Al tratar a un paciente con un trastorno del espectro so-matomorfo resulta esencial que el médico de familia modifique los objetivos del tratamiento, pasando de la “curación” al “cuidado”. Es imposible eliminar las molestias del paciente, pero un tratamiento cuidadoso y con continuidad a lo largo de un período de tiempo prolongado le permite establecer una alianza terapéutica sólida con el médico, que hace posible una vigilancia de su evolución. La mayoría de los pacientes presentan una mejoría gradual de la función en este contexto. Puede que el paciente no perciba esta mejoría ni exprese gratitud alguna, y es improbable que adquiera una perspectiva respecto al problema. Se ha demostrado que la modalidad terapéutica principal para el tratamiento de todos los trastornos somatomorfos es “el médico”, a través de la relación médico-paciente.16 En un estudio se presentó la primera intervención que mejoraba la función física y reducía la utilización de asistencia sanitaria por parte de los pacientes con somatización.7 La intervención consistió en un informe de consulta psiquiátrica estandarizado dirigido al médico de atención primaria, con una verificación del diagnóstico de un trastorno somatomorfo, una explicación del mismo y unas recomendaciones específicas de tratamiento. Las recomendaciones incluían lo siguiente:

1. Visitas programadas frecuentes con la realización de una breve exploración física en cada visita (durante las mismas, el médico busca posibles signos de enfermedad en vez de dar por válidos los síntomas).

2. Evitación de las visitas “según sea necesario”.

3. Evitación de técnicas diagnósticas, hospitalización, cirugía y pruebas de laboratorio, a no ser que sean absolutamente necesarias.

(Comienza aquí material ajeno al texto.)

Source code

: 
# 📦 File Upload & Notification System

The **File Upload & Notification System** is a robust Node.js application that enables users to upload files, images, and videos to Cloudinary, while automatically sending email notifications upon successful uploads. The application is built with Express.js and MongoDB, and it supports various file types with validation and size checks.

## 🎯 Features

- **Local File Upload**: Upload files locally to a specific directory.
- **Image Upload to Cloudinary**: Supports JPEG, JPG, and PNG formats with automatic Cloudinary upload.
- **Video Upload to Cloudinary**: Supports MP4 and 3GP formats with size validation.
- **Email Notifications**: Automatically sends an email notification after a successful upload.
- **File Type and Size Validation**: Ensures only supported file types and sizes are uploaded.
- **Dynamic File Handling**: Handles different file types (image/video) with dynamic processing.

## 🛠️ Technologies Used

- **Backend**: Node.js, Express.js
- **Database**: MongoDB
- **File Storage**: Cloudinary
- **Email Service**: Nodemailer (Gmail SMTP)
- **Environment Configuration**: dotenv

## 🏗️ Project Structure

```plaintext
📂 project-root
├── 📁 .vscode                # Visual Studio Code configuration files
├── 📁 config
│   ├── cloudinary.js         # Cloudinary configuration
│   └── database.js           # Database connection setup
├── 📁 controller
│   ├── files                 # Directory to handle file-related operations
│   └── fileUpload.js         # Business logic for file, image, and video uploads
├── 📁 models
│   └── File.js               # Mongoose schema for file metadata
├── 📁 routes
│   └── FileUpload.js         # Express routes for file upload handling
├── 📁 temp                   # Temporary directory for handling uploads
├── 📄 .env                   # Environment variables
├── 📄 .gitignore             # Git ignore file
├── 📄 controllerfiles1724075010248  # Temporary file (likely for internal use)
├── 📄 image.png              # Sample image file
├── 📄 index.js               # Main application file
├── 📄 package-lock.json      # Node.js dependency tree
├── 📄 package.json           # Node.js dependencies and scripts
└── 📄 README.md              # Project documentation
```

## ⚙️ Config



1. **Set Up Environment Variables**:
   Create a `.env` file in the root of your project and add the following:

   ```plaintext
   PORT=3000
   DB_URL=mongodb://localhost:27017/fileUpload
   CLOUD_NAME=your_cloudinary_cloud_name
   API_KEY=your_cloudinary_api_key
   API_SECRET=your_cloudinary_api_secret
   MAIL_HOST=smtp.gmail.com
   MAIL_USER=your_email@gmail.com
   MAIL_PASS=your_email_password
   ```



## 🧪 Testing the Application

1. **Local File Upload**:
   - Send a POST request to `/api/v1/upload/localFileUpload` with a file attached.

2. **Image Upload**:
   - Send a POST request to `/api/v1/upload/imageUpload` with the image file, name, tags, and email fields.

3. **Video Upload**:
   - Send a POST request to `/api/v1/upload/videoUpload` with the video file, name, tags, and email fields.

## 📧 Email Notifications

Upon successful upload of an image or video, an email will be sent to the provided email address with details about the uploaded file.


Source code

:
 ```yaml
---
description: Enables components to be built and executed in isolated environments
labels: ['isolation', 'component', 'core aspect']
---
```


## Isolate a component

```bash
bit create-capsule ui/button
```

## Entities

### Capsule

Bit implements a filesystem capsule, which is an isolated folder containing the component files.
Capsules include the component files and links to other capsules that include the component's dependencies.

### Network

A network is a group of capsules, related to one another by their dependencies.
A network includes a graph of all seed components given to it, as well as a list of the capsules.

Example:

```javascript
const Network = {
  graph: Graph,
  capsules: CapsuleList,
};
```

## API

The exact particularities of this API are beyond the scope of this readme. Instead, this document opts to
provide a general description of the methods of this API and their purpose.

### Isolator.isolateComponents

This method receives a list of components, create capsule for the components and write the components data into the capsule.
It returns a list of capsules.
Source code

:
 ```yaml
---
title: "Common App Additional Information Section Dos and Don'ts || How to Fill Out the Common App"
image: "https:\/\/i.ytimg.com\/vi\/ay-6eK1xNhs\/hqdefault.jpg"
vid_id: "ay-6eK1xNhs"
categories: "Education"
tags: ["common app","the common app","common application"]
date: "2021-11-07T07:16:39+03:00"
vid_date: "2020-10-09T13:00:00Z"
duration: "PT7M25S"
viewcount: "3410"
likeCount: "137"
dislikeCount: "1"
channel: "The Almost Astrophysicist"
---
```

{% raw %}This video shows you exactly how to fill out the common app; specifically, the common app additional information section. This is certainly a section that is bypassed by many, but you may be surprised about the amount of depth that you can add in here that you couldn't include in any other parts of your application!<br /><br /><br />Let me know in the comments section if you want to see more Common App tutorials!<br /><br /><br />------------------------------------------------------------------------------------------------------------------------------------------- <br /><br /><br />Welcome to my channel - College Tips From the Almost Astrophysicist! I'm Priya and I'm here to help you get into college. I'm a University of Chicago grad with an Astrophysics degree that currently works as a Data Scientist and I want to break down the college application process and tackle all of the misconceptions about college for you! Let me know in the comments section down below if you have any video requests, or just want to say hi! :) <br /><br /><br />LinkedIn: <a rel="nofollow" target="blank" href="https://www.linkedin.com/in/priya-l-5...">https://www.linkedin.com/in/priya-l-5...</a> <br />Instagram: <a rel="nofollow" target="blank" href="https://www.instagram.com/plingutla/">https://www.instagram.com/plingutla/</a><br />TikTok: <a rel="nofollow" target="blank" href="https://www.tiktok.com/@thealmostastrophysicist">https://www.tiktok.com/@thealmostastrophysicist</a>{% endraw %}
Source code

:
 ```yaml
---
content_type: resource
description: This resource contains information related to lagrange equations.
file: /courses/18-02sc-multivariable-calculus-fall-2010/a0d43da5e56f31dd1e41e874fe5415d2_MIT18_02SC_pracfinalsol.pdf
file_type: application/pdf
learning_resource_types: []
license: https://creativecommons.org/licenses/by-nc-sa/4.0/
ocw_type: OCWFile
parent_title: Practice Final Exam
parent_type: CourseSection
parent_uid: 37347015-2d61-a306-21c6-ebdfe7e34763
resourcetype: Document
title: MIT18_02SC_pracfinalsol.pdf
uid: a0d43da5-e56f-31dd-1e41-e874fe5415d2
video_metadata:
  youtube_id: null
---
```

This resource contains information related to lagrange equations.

4 Recomendar al médico que no comunique mensajes como que “todo eso está en su cabeza”.7

Este planteamiento, que resume la frecuente recomendación de los psiquiatras de consulta/relación, y lo que se presenta en este capítulo ha dado lugar a una disminución del número de días de permanencia en cama al mes, una mejoría de la función física de los pacientes (que se mantuvo 2 años después de la intervención) y una reducción de los costes anuales de asistencia médica en un 32,9 % durante el primer año siguiente a la intervención.7

El médico de familia llega a conocer bien los patrones habituales de los síntomas del paciente, le escucha durante un tiempo en cada visita y luego desplaza el centro de interés de la visita a la forma en que el paciente está abordando los diversos problemas de su vida. Con frecuencia, el objetivo de estas visitas programadas es escuchar con atención para detectar “un cambio en el tono del canto”, y pasar luego a un estudio diagnóstico médico adicional y a un tratamiento, si este cambio se sustenta con signos clínicos que sugieran la presencia de una nueva enfermedad. A veces el paciente necesita explicaciones del médico que le permitan “abandonar” los síntomas sin quedar desautorizado. Los médicos de familia tratan los trastornos del espectro soma-tomorfo a diario, y mediante la continuidad de la atención a lo largo de los años, puede obtenerse una gran satisfacción profesional al observar que el paciente y la familia disfrutan de una salud óptima, que ha sido posible gracias a la aplicación terapéutica experta de la relación médico-paciente.